Statistics
The association between a positive SARS-CoV-2 test compared with a negative SARS-CoV-2 test result and serum vitamin D levels, IMD, age and gender was initially studied using unpaired t-test (continuous variables), rank-sum non-parametric test (ordinal data: IMD) in the total cohort and subgroups; age, vitamin D by median values and IMD by the quintile threshold closest to the median (https://tools.npeu.ox.ac.uk/imd/ - last accessed on 19.05.2020). Logistic regression analyses were then carried out with SARS-CoV-2 RNA real time RT-PCR test result as the dichotomous outcome (detected or not detected) and vitamin D levels and factorised IMD as independent variables with age and gender included as confounders. The regression analyses were carried out in the total groups and the previously mentioned subgroups. All analyses were performed on Stata 14 (StataCorp LLC, Texas, USA).
Results In the total cohort of 104 individuals tested for SARS-CoV-2, a positive result was significantly associated with low vitamin D concentrations and IMD, but not age and gender (Table 1). The total cohort was then stratified by gender, median age (72 years), vitamin D levels (34.4 nmol/L) and IMD (quintile 1-4 and 5; median IMD was 35.70, this figure within quintile 5, the threshold separating quintile 4 from 5 being 34.18). 57.1% of the total cohort had an IMD in quintile 5. In males and individuals aged >72 years, a positive SARS-CoV-2 test was associated with higher IMD (greater deprivation) and low vitamin D levels, respectively.

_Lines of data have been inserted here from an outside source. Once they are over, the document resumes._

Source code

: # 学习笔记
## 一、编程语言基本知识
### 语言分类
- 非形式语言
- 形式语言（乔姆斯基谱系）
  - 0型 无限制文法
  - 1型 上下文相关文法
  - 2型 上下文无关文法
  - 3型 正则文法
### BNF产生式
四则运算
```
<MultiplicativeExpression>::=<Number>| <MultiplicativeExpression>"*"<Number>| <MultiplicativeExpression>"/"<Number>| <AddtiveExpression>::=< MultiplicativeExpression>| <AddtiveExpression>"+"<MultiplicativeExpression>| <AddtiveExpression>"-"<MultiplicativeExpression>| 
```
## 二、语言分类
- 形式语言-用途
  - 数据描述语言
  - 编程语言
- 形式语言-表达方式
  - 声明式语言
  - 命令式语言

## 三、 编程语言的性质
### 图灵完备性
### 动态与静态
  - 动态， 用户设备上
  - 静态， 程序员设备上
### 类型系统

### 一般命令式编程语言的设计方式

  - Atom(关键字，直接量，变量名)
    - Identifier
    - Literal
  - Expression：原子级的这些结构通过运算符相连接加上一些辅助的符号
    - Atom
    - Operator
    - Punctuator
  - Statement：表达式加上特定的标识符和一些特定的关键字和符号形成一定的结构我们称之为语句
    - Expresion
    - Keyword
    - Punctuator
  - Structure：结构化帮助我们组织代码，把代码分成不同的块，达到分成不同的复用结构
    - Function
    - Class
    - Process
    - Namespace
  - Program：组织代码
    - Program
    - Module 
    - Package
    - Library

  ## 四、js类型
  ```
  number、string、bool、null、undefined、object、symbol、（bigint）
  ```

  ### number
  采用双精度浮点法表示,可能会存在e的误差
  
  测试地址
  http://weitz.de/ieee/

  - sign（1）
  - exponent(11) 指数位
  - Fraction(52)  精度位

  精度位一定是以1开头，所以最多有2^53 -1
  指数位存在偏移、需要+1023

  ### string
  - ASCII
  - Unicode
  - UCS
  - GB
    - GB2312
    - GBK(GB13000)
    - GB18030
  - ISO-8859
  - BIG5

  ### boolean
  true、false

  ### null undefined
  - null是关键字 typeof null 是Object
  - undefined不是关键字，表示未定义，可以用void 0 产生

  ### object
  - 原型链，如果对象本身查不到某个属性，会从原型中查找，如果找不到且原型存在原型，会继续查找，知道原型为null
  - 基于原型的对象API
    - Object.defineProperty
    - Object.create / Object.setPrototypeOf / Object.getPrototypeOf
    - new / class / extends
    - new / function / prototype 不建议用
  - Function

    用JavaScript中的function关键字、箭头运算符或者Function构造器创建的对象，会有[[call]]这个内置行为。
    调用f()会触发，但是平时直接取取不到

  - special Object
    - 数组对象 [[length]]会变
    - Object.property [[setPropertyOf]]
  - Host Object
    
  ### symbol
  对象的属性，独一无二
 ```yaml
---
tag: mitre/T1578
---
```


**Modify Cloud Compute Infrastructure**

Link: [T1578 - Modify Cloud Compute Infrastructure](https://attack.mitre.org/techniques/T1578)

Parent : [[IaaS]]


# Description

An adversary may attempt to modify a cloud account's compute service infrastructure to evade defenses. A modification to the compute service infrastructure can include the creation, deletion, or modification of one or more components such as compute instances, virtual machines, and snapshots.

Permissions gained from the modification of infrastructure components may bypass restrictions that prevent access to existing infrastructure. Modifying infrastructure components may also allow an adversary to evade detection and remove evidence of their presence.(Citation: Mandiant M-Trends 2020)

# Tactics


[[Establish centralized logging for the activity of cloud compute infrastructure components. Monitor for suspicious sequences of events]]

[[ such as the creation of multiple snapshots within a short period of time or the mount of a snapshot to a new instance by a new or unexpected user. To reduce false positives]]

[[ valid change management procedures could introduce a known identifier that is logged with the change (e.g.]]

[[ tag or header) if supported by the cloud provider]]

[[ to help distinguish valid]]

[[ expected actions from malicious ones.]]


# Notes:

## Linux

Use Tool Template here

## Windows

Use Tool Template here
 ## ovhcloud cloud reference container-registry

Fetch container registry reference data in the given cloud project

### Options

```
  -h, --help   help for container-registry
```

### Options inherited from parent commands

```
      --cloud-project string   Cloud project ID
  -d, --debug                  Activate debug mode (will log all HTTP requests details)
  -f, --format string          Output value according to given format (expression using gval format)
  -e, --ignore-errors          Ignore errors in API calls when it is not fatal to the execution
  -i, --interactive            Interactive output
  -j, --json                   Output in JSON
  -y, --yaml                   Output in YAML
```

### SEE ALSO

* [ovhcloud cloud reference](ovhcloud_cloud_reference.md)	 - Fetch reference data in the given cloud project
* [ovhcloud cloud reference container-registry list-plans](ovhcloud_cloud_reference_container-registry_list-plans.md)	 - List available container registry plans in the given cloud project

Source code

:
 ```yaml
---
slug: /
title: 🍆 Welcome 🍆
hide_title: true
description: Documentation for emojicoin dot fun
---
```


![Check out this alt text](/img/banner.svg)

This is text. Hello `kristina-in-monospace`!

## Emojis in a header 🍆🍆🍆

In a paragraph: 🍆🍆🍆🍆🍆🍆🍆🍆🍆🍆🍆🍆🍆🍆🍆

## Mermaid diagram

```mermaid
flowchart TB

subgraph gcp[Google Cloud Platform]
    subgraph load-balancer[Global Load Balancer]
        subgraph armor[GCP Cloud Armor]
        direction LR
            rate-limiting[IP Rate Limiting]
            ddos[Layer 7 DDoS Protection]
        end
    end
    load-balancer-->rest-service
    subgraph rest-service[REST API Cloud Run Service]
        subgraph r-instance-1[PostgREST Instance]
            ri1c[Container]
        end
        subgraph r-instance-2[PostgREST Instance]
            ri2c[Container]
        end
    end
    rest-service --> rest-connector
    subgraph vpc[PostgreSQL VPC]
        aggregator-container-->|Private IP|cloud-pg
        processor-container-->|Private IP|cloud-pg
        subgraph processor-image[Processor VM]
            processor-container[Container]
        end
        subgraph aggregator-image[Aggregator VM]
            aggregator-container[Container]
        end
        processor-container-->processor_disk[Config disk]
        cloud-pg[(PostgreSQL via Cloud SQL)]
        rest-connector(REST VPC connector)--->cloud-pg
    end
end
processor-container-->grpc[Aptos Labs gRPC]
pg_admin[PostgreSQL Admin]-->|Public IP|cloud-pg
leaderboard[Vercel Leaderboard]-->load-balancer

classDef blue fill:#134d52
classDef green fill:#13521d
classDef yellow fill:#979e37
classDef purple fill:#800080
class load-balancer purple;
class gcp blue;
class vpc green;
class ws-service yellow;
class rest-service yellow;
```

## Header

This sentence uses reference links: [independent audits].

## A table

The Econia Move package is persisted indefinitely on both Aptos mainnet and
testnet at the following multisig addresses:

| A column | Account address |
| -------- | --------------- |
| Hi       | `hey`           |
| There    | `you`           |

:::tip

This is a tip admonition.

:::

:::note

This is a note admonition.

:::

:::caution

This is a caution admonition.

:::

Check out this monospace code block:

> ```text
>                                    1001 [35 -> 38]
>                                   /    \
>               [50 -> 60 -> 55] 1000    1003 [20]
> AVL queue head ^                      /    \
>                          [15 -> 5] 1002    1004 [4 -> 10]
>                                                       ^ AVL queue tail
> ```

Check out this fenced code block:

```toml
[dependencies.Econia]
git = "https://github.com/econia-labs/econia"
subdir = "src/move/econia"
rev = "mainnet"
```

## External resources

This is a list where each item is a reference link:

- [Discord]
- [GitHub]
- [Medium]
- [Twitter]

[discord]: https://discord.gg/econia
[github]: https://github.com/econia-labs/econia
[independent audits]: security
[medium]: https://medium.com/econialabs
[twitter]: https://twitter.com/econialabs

Low vitamin D levels were associated with a positive COVID-19 test in individuals classified as IMD quintile 5, and whilst this was not seen in IMD quintiles 1-4, IMD was higher in COVID-19 positive individuals with vitamin D levels below the total cohort median value, this approaching statistical significance (Table 1).
We then performed a logistic regression analysis with COVID-19 positive diagnosis (reference: negative diagnosis) as the dichotomous outcome. Low vitamin D levels and IMD quintile 5 (compared with IMD quintiles 1-4) were significantly associated with the outcome whilst age and gender were not (Table 2: Model 1). Model 2 (Table 2) was a repeat of Model 1, but with vitamin D stratified by the median value; once again low vitamin D and IMD quintile 5 were significantly associated with a positive COVID-19 test. Models 3 and 4 (Table 2) comprised the cohort stratified by the median vitamin D levels, and IMD quintile 5 was only significantly associated with a positive COVID-19 test in the subgroup with low vitamin D levels (Table 2: Model 3). Vitamin D levels were associated with a positive SARS-CoV-2 test in the IMD quintile 5 subgroup (Table 2: Model 5) but not in the IMD quintiles 1-4 subgroup (Table 2: Model 6).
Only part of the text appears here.